Sein 2006 entstandener „Big Bang Love, Juvenile A“ ist dabei wohl eines der sperrigsten und zugleich ungewöhnlichsten und persönlichsten Filme, die Herr Miike in seiner Laufbahn inszeniert hat und überrascht den aufgeschlossenen Zuschauer gleich in mehrfacher Hinsicht. Der Streifen bietet ja nicht nur absolut ungewöhnliche und aufs wesentliche beschränkte Bilder mit minimalistischer Ausstattung, sondern bricht auch vollkommen mit herkömmlichen Erzählstrukturen und ist aber dabei dennoch kein sperriges Kopfkino, sondern bleibt über die gesamte Laufzeit interessant und spannend zu beobachten.
Die Geschichte liest sich in der sehr kurzen Inhaltsangabe ja wie ein Thriller und nach dem sperrigen Auftakt, der den Zuschauer auch etwas ratlos zurücklässt, geht der Film auch erstmals in Richtung „Whodunnit“-Krimi. Doch dann kippt der Film zunehmend in dramatische Gefilde, wird zunehmend abstrakter und streift auch Gefängnis- und Geisterfilm. Und was als Thriller beginnt, wird zunehmend dramatischer und wirft gegen Ende auch existenzielle Fragen über Leben und Tod, Schuld und Sühne in den Raum und überlässt trotz Auflösung vieles im Kopf des Zuschauers.
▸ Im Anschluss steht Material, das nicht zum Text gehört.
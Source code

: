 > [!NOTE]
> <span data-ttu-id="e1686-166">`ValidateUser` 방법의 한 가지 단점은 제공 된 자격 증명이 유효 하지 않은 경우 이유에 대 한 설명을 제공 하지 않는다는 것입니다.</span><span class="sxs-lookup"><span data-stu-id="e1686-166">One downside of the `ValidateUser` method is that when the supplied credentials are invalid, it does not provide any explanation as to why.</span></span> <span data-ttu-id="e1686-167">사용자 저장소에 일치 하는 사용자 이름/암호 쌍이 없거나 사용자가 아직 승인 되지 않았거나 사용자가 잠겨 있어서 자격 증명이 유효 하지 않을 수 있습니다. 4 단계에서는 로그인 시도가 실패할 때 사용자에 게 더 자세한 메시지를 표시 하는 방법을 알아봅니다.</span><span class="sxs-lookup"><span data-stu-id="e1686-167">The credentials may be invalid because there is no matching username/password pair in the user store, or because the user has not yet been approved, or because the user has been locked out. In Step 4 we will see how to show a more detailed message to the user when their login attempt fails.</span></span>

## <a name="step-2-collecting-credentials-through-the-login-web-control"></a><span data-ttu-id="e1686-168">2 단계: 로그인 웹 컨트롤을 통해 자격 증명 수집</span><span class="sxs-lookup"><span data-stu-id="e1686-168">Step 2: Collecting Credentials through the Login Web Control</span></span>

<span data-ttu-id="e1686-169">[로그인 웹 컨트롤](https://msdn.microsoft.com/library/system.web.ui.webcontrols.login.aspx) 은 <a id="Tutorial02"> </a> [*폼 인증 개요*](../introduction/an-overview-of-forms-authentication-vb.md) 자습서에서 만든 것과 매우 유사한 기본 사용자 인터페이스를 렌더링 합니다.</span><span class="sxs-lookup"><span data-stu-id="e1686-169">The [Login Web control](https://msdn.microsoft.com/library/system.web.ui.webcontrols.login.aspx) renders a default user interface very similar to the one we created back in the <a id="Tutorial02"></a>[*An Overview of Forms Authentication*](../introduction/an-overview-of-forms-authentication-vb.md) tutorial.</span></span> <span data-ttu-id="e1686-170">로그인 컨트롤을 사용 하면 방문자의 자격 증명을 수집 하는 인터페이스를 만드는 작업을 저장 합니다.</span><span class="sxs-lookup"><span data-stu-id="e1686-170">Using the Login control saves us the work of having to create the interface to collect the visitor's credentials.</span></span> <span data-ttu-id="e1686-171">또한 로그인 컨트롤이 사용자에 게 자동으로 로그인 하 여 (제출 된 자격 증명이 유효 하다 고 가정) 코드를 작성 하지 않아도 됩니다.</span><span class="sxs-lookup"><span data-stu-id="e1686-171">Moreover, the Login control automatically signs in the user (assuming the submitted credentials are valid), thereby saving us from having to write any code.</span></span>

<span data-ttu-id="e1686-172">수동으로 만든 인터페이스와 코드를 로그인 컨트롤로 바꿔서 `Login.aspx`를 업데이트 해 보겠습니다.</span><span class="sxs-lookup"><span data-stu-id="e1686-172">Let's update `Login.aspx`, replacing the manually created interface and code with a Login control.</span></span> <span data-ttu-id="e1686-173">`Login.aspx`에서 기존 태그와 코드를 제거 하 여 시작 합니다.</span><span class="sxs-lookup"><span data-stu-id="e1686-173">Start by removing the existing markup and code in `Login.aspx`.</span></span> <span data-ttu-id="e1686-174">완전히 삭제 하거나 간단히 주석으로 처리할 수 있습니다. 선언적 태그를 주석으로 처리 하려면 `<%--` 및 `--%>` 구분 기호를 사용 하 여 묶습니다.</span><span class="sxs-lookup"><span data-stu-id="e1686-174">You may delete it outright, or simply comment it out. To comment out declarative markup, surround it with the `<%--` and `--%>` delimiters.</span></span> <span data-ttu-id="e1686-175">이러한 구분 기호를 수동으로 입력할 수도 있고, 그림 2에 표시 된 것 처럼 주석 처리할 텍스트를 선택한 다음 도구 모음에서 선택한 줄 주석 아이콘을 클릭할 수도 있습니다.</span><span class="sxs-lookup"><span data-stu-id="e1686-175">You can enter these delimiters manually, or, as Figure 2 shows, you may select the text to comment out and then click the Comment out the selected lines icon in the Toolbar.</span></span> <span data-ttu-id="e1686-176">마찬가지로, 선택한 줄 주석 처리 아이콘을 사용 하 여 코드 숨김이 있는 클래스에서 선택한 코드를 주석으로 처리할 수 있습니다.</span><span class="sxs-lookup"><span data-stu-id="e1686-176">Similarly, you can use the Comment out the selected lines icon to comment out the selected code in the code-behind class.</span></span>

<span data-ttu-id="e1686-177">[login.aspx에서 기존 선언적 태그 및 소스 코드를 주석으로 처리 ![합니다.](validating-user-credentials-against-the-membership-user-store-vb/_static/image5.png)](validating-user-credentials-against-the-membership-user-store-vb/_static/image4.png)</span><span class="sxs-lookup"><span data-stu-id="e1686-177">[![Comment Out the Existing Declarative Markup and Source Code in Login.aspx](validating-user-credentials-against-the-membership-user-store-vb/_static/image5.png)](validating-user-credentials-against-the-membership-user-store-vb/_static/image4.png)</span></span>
Der Inhalt selbst ist wirklich schwer zu fassen und im Film verschieben sich Traum und Realität und alles wirkt seltsam entrückt. In welchen Gefängnisfilm findet man sonst eine Maya-Pyramide neben einer Raketen-Startrampe und trotzdem mach es Sinn. Auch gibt es immer wieder Sequenzen, die sich im Film wiederholen, jedoch in einem anderen Kontext gebracht werden. „Big Bang Love, Juvenile A“ basiert lose auf einem Roman von Ikki Kajiwara und Hisao Maki, der jedoch in seine Bestandteile aufgelöst und neu zusammengesetzt wurde. Drehbuchautor Masa Nakamura wurde für seine Interpretation völlig freie Hand gelassen und von Miike unkonventionell umgesetzt.
Dieser wollte bei „Big Bang Love, Juvenile A“ bewusst mit eigenen Regeln brechen und das ist Herrn Miike auch zweifelsfrei ganz gut gelungen. Neben dem 2004 entstandenen Fantasie-Action-Werk „Izo“ ist der Streifen auch der zugleich Ungewöhnlichste in dem ohnehin nicht unumstrittenen Output. Wie Lars von Trier in „Dogville“ verzichtet Miike größtenteils auf Settings und lässt seine Schauspieler in kargen Räumen oder vor CGI-Kulisse aufmarschieren. Nur in wenigen Momenten und Rückblenden wird ein Bezug zur realen Welt erstellt, während der Rest des Streifens vielerlei Interpretationsmöglichkeiten offen lässt.
Die Inszenierung ist eher ruhig und bietet auch einige Gewaltspitzen, die für die Freigabe meines Erachtens doch etwas überraschend hart ausgefallen sind. Aber wie schon so oft, ist im Bereich des Kunstfilmes vieles ohne Einschränkungen möglich, was im Mainstream-Kino nicht zu zeigen wäre. Und im Gegensatz zu Gaspar Noe hält Takashi Miike auch nicht mit der Kamera drauf, sondern überlässt die grausigsten Momente der Fantasie des Zuschauers, was dazu führt, dass der Film umso länger nachwirkt.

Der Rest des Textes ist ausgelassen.